Last Modified: 31 Aug 2008 05:00 GMT

Mend claimed six of its men were killed, but the army denies any fighting took place [EPA]

Nigeria's main rebel group has claimed it launched a series of attacks on the Nigerian army, killing 29 soldiers, but the military has denied there has been any fighting.

The Movement for the Emancipation of the Niger Delta (Mend) said in an email statement on Saturday that near-simultaneous battles had taken place in the three main oil producing states of southern Nigeria.

The group reported six of its own fighters were also killed in the clashes, which Mend says it launched as reprisals for attacks it alleges the military carried out on civilians.

But Lieutenant-Colonel Rabe Abubakar, a military spokesman for Bayelsa and Delta - two of the three main states in the Niger Delta, - denied the army was under attack.

"All of our men are intact ... We are not under attack.
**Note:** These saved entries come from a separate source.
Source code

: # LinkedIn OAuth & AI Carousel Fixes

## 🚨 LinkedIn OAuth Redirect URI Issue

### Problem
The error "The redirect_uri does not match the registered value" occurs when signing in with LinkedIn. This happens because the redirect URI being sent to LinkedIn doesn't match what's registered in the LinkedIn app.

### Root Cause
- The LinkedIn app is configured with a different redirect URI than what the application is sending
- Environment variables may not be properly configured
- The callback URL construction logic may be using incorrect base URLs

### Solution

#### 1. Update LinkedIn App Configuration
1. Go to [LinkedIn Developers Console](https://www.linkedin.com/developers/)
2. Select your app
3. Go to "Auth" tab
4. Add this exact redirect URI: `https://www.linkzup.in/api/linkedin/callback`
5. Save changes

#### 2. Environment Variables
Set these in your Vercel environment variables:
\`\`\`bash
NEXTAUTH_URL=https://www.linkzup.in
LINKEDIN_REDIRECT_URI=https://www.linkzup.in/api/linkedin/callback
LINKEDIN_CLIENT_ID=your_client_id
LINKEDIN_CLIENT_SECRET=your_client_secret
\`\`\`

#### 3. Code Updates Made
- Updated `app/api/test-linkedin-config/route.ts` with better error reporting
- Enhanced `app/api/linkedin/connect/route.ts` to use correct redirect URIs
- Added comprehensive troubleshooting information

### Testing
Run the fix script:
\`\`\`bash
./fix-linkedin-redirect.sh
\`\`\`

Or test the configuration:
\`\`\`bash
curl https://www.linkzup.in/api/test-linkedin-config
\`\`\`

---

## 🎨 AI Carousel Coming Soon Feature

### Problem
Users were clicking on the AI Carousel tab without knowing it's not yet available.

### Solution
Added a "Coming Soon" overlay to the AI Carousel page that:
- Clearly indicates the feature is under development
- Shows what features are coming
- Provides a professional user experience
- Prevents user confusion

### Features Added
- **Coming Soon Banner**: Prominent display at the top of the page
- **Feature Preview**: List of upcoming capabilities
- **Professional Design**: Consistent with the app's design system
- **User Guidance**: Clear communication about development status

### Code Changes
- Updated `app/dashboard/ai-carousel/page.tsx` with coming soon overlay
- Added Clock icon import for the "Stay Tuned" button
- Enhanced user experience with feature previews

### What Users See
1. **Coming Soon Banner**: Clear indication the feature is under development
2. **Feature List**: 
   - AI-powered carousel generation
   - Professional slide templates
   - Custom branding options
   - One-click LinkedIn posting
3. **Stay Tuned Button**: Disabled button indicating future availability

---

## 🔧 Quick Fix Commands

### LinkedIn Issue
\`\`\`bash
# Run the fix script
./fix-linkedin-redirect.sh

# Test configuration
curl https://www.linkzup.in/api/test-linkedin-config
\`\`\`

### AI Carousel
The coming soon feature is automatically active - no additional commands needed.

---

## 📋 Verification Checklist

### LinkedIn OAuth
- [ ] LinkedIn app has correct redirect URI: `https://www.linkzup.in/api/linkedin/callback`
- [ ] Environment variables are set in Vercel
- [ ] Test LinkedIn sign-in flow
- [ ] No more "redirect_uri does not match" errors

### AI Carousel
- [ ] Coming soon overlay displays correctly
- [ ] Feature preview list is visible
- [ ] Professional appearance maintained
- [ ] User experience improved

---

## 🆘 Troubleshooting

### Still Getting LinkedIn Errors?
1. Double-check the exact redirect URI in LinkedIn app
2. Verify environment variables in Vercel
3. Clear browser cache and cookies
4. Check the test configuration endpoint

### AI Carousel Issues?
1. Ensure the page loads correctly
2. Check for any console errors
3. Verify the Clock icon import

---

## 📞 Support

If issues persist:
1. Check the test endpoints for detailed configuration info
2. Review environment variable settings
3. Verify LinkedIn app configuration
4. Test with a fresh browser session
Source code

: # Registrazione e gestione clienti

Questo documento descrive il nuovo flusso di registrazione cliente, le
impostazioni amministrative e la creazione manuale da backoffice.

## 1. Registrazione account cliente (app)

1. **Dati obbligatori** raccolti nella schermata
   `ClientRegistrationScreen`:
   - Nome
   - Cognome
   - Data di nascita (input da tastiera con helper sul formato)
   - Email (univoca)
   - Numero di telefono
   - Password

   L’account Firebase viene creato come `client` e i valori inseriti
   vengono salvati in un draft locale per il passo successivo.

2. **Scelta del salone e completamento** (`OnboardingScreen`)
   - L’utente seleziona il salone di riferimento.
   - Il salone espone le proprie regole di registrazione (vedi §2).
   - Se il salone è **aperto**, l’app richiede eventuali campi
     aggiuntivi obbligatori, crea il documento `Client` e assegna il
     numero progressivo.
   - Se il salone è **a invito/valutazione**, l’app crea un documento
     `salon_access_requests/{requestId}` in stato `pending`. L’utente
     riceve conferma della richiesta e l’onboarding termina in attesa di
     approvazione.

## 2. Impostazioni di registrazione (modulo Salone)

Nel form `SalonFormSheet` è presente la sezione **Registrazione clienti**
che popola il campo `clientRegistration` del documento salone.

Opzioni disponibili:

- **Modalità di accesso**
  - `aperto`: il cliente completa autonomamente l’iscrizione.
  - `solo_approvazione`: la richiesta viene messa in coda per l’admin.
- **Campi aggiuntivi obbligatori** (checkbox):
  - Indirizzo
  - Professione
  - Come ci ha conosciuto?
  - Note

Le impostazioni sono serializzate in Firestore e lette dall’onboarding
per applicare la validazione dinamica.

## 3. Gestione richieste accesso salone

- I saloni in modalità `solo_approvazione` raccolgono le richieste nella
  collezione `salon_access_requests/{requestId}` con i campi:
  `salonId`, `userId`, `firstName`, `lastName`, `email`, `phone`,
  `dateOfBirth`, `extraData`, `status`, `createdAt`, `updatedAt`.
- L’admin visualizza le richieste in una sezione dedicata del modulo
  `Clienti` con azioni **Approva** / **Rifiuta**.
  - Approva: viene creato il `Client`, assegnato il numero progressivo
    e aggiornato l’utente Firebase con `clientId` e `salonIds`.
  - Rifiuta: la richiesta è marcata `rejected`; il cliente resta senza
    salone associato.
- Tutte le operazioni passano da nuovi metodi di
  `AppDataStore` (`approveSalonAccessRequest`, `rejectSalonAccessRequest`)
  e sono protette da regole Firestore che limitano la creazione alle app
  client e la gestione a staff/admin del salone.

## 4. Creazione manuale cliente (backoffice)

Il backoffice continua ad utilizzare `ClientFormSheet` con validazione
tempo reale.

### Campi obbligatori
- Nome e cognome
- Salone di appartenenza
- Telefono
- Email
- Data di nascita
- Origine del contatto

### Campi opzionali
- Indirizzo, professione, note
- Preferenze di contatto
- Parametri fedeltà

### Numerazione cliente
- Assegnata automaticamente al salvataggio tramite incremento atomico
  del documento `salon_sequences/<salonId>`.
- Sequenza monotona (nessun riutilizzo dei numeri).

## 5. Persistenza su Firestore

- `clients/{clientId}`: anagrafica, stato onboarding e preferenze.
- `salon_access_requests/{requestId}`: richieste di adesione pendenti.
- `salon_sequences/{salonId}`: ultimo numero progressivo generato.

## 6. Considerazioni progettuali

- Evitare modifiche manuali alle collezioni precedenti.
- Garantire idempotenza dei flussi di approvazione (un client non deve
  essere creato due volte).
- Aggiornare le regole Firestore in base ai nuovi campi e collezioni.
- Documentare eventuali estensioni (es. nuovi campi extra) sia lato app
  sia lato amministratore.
We are not engaged in any fighting in Bayelsa or Delta states," he said.

Mend members said the attacks in Rivers, Bayelsa and Delta states came shortly after sunset, and involved fighters wielding machine guns, rocket propelled grades and anti-tank missiles.

The Niger Delta region is a vast network of narrow creeks and remote villages, and initial reports of fighting are often confused.

It was not immediately possible to independently verify the claims made by either side.

The Niger Delta is the heartland of Nigeria's oil industry, which is currently pumping around 1.9 million barrels per day, making it the world's eighth biggest oil exporter.

Insecurity in the region has cut the West African country's output by around a fifth since early 2006, when Mend began blowing up oil pipelines and kidnapping foreign workers, helping push up world oil prices.